PKI stands for Public Key Infrastructure and represents a wide array of devices,  software, agencies and protocols that create and control electronic certificates. Some PKI systems are used for registration methods and keeping track of users. For example, when a game manufacturer sells you a copy of their game, you will be asked to fill out a form with your personal information to help the company form an idea of what kind of people are buying their game. The game may also require you to enter a serial number to prove that you actually bought the software. The game company will use PKI software to issue serial numbers and keep track of registered customers.

We can describe PKI (Public Key Infrastructure) as an arrangement in cryptography that facilitates third party examination of, and vouching for, user identities.

PKI allows the binding of public keys to users. These public keys are usually stored in certificates. The process of binding of public keys to users is usually carried out by software in a central location, in coordination with other associated software components installed in distributed locations.

The term Public Key Infrastructure is sometimes used in a broader sense to mean both the Certificate Authority (CA) and related arrangements as well, and in some cases, to denote public key algorithms used in electronic communications. In the latter case, it should be kept in mind that public key algorithms do not require PKI.

Web Of Trust
A web of trust is a PKI scheme that differs from the traditional certificate authority. A web of trust involves a company (trusted source of information) and signs its own certificates whereas third parties attest to the company’s validity. When a customer sees a few trusted third parties within the web, he/she is more likely to trust the validity of all parties involved.
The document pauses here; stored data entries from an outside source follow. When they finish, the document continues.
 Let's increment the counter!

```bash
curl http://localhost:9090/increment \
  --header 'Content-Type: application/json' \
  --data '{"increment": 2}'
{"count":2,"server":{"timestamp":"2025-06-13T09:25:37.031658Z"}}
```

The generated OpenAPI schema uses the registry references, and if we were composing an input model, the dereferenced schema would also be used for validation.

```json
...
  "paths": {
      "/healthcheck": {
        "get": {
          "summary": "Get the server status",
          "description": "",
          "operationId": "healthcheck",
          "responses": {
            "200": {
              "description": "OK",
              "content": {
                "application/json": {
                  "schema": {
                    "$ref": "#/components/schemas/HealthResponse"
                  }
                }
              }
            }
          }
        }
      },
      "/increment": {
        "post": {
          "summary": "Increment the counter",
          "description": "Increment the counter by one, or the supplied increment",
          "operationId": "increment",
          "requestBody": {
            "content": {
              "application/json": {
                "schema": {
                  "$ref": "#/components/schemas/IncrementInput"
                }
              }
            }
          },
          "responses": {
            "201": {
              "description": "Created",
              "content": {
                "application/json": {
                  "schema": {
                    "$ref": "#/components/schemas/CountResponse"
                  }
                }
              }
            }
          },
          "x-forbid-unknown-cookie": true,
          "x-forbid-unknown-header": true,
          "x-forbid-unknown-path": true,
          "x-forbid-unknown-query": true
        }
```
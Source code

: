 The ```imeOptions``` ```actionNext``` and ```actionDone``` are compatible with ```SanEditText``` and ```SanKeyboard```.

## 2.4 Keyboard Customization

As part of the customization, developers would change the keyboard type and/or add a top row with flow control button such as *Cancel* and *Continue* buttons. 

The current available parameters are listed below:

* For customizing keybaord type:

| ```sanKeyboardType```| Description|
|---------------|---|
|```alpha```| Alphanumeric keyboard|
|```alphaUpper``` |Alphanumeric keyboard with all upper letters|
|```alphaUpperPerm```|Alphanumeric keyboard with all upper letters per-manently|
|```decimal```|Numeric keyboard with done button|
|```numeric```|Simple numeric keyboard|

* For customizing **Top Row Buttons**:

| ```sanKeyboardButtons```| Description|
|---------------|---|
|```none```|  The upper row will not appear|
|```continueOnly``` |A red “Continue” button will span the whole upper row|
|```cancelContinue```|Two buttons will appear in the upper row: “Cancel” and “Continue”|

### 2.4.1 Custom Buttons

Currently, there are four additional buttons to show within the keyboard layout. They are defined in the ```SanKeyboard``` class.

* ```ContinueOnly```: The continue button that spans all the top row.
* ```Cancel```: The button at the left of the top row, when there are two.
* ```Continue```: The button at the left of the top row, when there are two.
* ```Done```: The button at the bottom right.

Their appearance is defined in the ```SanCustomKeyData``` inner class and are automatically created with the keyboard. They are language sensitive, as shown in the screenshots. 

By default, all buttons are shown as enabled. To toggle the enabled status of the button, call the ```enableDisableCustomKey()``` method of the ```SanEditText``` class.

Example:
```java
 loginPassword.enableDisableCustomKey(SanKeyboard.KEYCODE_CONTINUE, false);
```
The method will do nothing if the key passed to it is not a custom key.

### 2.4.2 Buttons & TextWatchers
Simple Public Key Infrastructure
Simple Public Key Infrastructure, or SPKI, is the most widely used form of PKI. In SPKI, the issuer of the product key or information is also the verifier that confirms that a key is valid. SPKI allows for the use of thousands of individual keys that each must be approved by either the original issuer or a software created by the issuer to automatically confirm the key. For example, Microsoft’s product key confirmation system is based on the principles of SPKI.

EJBCA

EJBCA is an open source software that allows users to build an entirely customized PKI system for their organization. EJBCA is completely free and allows the organization that uses it to verify their customers’ access.

SECUDE Secure Login
SECUDE Secure Login allows organizations and individuals to use one login for all their needs. By organizing a set of highly encrypted data sets and PKI systems, SECUDE handles as many passwords as can be programmed into it. This reduces customer service costs as well as certification and validation issues that generally arise from security-related needs and situations.

How Does PKI Work?

The public key infrastructure architecture consists of client software, server software such as a certificate authority, hardware (e.g., smart cards) and operational procedures. Using your private key, you may sign messages digitally, and another person can verify this signature using the public key embedded in your certificate issued by a certificate authority within the Public Key Infrastructure, thereby enabling two or more parties to establish confidentiality, message integrity and user authentication without having to reveal any secret information during the process.

The certification hierarchy is rather complex. The operating standards in this area are formulated by the IETF PKIX work group.

Enterprise-scale public key infrastructure systems are sometimes closely related to the enterprise’s directory scheme and combine the employee’s public key – embedded in a certificate – with other personal details such as name, designation, and department. X509 is the most commonly used certificate format along with the directory schema LDAP.

PKI Applications

Public Key Infrastructures have many uses. These include providing public keys and bindings to user identities that are used for:

  • Encryption or authentication of documents (for example, XML signature standards if the document concerned is encoded in XML).
  • In email messages (using S/MIME or OpenPGP).
  • Verification and authentication of users to applications such as in smart card login and client validation using SSL.
  • Bootstrapping secure communication protocols such as SSL and Internet Key Exchange (IKE).

PKI Alternatives

Newer techniques for the authentication of public key information have been introduced and some of them are already in use by various enterprises. The most popular ones include the Web of Trust, Simple Public Key Infrastructure (SPKI) and Robot Certificate Authorities or Robot CAs.